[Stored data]
○ ○ ○ ○

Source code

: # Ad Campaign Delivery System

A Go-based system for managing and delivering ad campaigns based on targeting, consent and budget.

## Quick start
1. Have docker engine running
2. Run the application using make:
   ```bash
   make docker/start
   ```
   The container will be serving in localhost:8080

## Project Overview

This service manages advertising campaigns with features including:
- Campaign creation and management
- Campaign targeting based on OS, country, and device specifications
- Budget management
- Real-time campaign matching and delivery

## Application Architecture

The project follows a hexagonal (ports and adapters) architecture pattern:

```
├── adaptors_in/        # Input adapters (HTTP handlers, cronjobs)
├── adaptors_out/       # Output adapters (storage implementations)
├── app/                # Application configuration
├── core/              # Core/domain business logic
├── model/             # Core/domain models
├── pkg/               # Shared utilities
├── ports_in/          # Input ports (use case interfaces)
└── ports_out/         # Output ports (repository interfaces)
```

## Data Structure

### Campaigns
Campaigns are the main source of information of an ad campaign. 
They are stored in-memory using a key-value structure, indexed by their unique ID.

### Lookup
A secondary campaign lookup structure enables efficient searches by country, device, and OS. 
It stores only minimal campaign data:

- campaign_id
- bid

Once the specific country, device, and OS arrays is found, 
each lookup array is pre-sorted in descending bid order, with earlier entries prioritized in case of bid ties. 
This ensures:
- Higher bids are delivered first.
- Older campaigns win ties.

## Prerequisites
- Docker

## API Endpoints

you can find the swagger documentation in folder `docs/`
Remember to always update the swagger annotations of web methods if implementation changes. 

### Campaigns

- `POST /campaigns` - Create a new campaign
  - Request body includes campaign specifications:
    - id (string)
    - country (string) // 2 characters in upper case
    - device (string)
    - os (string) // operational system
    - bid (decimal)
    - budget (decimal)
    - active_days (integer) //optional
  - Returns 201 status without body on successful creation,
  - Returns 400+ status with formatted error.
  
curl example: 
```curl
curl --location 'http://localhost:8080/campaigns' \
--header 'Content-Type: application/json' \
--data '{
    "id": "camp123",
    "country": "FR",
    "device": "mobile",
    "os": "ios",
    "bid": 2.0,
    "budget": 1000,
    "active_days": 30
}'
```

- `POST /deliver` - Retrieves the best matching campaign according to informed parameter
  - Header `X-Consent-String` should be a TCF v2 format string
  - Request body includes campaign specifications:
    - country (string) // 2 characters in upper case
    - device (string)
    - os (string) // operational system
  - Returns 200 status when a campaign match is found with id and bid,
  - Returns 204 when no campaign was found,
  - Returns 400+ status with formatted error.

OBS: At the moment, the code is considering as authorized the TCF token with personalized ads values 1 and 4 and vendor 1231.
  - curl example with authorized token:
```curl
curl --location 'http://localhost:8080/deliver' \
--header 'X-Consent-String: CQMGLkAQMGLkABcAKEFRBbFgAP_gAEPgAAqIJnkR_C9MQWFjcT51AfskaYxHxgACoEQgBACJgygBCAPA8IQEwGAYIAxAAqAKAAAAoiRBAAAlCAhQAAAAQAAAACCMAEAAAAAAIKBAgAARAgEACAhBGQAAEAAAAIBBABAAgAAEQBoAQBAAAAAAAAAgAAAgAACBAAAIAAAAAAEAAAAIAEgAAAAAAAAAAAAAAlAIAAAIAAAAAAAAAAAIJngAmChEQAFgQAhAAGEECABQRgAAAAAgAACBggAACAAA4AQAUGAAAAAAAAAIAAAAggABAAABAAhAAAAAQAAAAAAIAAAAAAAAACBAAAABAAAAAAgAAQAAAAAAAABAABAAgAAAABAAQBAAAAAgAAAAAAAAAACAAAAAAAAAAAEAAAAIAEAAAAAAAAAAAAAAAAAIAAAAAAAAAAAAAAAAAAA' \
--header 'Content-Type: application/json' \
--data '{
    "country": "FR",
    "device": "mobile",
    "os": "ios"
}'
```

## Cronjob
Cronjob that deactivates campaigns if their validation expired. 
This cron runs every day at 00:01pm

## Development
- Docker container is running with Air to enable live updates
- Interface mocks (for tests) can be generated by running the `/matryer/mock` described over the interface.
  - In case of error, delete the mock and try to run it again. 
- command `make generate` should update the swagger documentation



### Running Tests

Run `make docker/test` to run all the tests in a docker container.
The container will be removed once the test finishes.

○ ○ ○ ○

TASK
Search the data for the string "Output". List each line that has it.

RESPONSE BELOW
├── adaptors_out/       # Output adapters (storage implementations)
└── ports_out/         # Output ports (repository interfaces)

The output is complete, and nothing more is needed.